ARLINGTON, TEXAS – Shabazz Napier looked up toward the Connecticut fans in the crowd at AT&T Stadium and held up one finger.
The Huskies had just beaten overall No. 1 seed Florida 63-53 on Saturday in the Final Four. But Napier’s gesture had another meaning.
“One more to go,” the first-team All-American said.
The victory got them into Monday night’s title game against Kentucky and it was as good an effort as any team came up with this season against the Gators, who came in having won 30 straight games, a streak that started after a loss to the Huskies four months ago.
“We have been in a lot of dog fights,” Napier said. “We are just an experienced group. We believe in each other and continue to believe in each other . . . We are going to win. That is what we do.”
Especially against Florida.
The Gators lost only three times this season — once to Wisconsin in the second game of the season and twice to the Huskies. The first time was on Dec. 2 when a foul-line jumper at the buzzer by Napier gave UConn a 65-64 victory.
They didn’t have to wait that long to know they had this one.
The Huskies, the seventh seed in the East Regional, had outstanding games on both ends of the court.
Napier helped seal this game with about 2 minutes to play when he made two free throws for a 59-47 lead. That margin was the deficit the Huskies (31-8) faced in the opening minutes after a cold shooting start.
“I knew we was going to get back in the game. They knew we was going to get back in the game,” second-year coach Kevin Ollie said. “We live and die on defense and hopefully everybody understands that.”

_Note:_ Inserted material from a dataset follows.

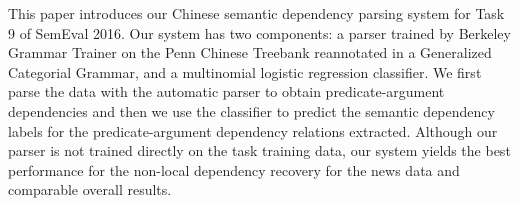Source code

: This paper introduces our Chinese semantic dependency parsing system for Task 9 of SemEval 2016. Our system has two components: a parser trained by Berkeley Grammar Trainer on the Penn Chinese Treebank reannotated in a Generalized Categorial Grammar, and a multinomial logistic regression classifier. We first parse the data with the automatic parser to obtain predicate-argument dependencies and then we use the classifier to predict the semantic dependency labels for the predicate-argument dependency relations extracted. Although our parser is not trained directly on the task training data, our system yields the best performance for the non-local dependency recovery for the news data and comparable overall results.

With Ollie in a defensive stance himself most of the game, the Huskies sidetracked the Florida offense by shutting down point guard Scottie Wilbekin and 3-point specialist Michael Frazier II, who scored a combined seven points.
“UConn was very good with their pressure on our guards and we didn’t convert points,” Florida coach Billy Donovan said. “They scored a lot on as well. So all the credit goes to them.”
The Huskies were impressive on offense, shooting 55.8 percent (24 of 43) from the field against a team that allowed opponents to shoot 39.9 percent this season.
“Whomever I put in the game, it was positive and they were productive,” Ollie said.
DeAndre Daniels had 20 points and 10 rebounds for Connecticut, and it was his two 3-pointers in a span of 1:43 that helped ignite the Huskies after they had fallen behind 16-4.
“DeAndre was huge for us,” Ollie said. “He stepped up and really rebounded for us and was pretty much unstoppable.”
Napier, who leads the team in almost every category, finished with 12 points and six assists. He definitely got the better of Wilbekin in a matchup of senior point guards, both conference players of the year.
Napier had two key second-half steals on Wilbekin, both of which led to UConn baskets. Wilbekin was bothered by cramps throughout the game.
“It was right when the second half started. I was getting a little cramp, it wasn’t too bad,” Wilbekin said. “I got out of the game and got some ice and it wasn’t really a problem from then on.”
The Connecticut guards were. Florida had 11 turnovers and a season-low three assists.
“That’s crazy, that’s not usually what we do,” Wilbekin said. “All credit goes to them and their guards and the way they were denying and putting pressure on us.”
Kentucky wins thriller
Arlington Texas AP
No, this was not an instant replay, though it certainly is turning into a highlight loop that Aaron Harrison and his Kentucky teammates could get used to watching.
Harrison took a pass from his twin brother, Andrew, spotted up from NBA range and watched the ball rattle in for the lead with 5.7 seconds left Saturday night to lift the Wildcats to a 74-73 victory over Wisconsin in the Final Four.
It was a near carbon copy of his game-winner last weekend in the regional final against Michigan. It was every bit as big as the 3 he made the game before that to help Kentucky take the lead for good in the Sweet 16 against Louisville.
“You can’t be scared to miss, and you want to be that guy that wants to take the big shots,” Aaron Harrison said.
“He has that clutch gene,” Wisconsin’s Sam Dekker said.
Traevon Jackson had a last-second shot to try to beat the Wildcats (29-10), but the desperation jumper rimmed out, and once again Harrison found himself at the bottom of a dog pile at center court. Sophomore Alex Poythress’ leg bent backward in the scrum. He was icing his left knee afterward but said he’d be OK for Monday’s final.
Eighth-seeded Kentucky will play seventh-seeded UConn — the highest seed total to play for the title since they started putting numbers by the names back in 1979.
“I know how good they are, but I don’t know how they play,” Kentucky coach John Calipari said of his next opponent.
Second-seeded Wisconsin (30-8) set a Final Four record by going 95 percent from the free-throw line — 19-for-20. But that one miss cost the Badgers dearly. Jackson got Andrew Harrison to jump into him while attempting a 3-pointer with 16.4 seconds left. His first free throw rimmed out, and — after he made the next two — Wisconsin had a 73-71 lead and Kentucky had the ball.
Any doubt where it was going?
“Coach said (he) wanted me to take the shot, my teammates have confidence in me, and I just fed off that,” Harrison said.